## [Exercise instructions]
A single number is required: how many lines in the records below contain "velocity".

## [Given information]
○ ○ ○ ○ ○

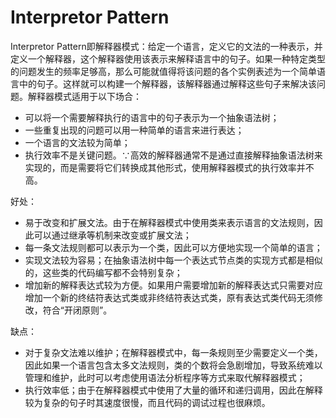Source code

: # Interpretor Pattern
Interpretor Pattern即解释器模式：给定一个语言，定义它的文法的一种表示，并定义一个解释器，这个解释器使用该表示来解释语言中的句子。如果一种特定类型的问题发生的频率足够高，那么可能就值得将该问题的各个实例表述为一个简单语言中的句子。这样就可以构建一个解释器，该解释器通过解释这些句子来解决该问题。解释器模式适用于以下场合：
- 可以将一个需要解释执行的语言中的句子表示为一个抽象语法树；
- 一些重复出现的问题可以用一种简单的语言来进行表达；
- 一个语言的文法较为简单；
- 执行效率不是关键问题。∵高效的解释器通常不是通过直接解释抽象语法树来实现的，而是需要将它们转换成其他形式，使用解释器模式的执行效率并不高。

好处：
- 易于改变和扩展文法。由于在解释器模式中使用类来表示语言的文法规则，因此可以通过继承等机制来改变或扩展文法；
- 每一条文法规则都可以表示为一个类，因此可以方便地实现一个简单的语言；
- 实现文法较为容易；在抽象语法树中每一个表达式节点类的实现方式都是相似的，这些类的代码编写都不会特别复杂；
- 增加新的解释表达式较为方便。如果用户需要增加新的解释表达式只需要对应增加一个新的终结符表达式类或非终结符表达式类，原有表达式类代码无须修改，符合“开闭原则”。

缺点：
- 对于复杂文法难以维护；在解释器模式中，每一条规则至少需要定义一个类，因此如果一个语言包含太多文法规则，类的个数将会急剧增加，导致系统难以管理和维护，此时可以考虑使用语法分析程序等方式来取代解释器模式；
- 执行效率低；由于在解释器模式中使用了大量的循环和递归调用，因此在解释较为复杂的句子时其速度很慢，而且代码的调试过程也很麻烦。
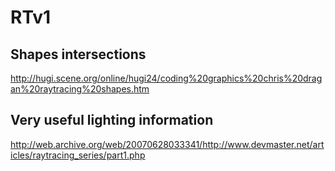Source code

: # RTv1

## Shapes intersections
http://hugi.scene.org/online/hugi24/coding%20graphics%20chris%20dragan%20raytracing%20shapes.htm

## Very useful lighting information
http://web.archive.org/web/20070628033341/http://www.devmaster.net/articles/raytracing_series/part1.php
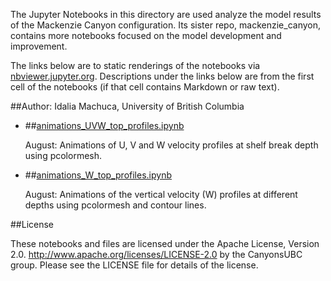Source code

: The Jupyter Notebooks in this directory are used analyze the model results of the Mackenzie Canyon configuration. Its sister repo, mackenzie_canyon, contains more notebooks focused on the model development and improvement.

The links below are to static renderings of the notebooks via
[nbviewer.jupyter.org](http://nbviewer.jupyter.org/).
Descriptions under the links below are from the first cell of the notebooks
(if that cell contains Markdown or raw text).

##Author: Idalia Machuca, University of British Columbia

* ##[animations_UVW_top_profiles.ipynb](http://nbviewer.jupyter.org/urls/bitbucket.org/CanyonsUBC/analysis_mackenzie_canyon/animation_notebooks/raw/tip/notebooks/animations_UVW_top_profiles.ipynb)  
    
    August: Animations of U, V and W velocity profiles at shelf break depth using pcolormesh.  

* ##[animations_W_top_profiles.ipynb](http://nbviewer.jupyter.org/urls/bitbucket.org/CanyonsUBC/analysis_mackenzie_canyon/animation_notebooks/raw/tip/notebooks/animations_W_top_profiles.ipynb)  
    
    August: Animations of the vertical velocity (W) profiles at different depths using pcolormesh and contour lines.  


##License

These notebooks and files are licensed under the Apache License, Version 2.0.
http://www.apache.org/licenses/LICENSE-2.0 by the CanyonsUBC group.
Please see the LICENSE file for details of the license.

○ ○ ○ ○ ○

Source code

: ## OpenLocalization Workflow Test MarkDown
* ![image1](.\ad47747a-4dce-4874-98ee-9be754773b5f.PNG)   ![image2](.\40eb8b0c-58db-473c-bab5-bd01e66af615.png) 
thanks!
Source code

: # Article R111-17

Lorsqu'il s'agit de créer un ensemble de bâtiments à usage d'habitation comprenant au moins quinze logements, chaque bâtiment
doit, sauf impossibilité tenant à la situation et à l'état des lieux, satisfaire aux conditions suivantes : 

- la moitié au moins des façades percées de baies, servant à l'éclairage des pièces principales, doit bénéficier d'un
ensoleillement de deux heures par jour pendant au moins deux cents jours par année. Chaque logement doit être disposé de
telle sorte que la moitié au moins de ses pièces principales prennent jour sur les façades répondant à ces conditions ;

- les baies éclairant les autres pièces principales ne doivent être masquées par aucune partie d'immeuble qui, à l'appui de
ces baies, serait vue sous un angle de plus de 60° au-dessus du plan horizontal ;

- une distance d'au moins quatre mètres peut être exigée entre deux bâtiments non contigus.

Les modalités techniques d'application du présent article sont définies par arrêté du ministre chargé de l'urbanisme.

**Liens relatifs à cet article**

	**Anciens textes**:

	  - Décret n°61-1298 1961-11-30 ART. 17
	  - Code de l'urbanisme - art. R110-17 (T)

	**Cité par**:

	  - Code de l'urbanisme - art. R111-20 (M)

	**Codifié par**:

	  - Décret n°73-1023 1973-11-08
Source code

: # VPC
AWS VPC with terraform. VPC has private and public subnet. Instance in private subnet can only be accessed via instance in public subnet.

○ ○ ○ ○ ○

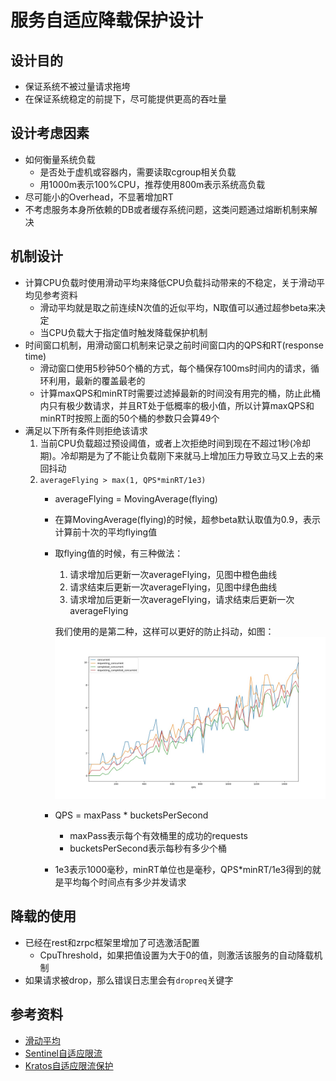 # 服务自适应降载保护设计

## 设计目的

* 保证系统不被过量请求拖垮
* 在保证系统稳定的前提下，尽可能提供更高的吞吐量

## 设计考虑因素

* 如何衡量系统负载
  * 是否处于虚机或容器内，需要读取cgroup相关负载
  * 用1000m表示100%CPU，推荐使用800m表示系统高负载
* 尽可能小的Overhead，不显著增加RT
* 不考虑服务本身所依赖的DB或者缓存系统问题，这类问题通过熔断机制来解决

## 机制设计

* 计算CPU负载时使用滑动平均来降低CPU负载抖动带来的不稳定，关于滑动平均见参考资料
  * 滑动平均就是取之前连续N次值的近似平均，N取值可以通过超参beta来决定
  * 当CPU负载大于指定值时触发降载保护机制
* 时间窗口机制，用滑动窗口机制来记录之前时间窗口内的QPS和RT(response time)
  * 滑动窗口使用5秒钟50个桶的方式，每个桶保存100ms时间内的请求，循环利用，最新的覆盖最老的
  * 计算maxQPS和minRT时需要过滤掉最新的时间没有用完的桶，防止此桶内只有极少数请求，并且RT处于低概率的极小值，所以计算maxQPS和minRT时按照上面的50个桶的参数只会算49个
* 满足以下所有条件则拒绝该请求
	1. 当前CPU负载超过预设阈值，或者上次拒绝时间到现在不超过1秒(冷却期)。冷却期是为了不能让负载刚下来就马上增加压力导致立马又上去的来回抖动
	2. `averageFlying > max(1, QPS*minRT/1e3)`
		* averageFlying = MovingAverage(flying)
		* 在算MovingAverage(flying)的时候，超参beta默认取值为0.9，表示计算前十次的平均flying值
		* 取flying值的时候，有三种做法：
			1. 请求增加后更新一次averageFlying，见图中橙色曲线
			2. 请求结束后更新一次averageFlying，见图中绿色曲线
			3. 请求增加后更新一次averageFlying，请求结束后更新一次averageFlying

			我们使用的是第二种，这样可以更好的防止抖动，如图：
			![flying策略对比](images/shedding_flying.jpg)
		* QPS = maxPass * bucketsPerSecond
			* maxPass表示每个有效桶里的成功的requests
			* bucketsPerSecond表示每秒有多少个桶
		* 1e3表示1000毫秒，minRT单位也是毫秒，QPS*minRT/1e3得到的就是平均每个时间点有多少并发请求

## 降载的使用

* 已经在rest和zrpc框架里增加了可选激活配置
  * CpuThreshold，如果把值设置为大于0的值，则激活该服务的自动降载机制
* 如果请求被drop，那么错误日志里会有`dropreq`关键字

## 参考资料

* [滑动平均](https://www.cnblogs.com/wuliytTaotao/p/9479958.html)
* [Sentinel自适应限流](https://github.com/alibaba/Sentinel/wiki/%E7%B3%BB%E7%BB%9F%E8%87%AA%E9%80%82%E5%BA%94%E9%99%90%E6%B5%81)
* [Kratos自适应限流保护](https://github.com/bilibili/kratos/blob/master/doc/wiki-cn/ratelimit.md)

○ ○ ○ ○ ○

## [Task response]
2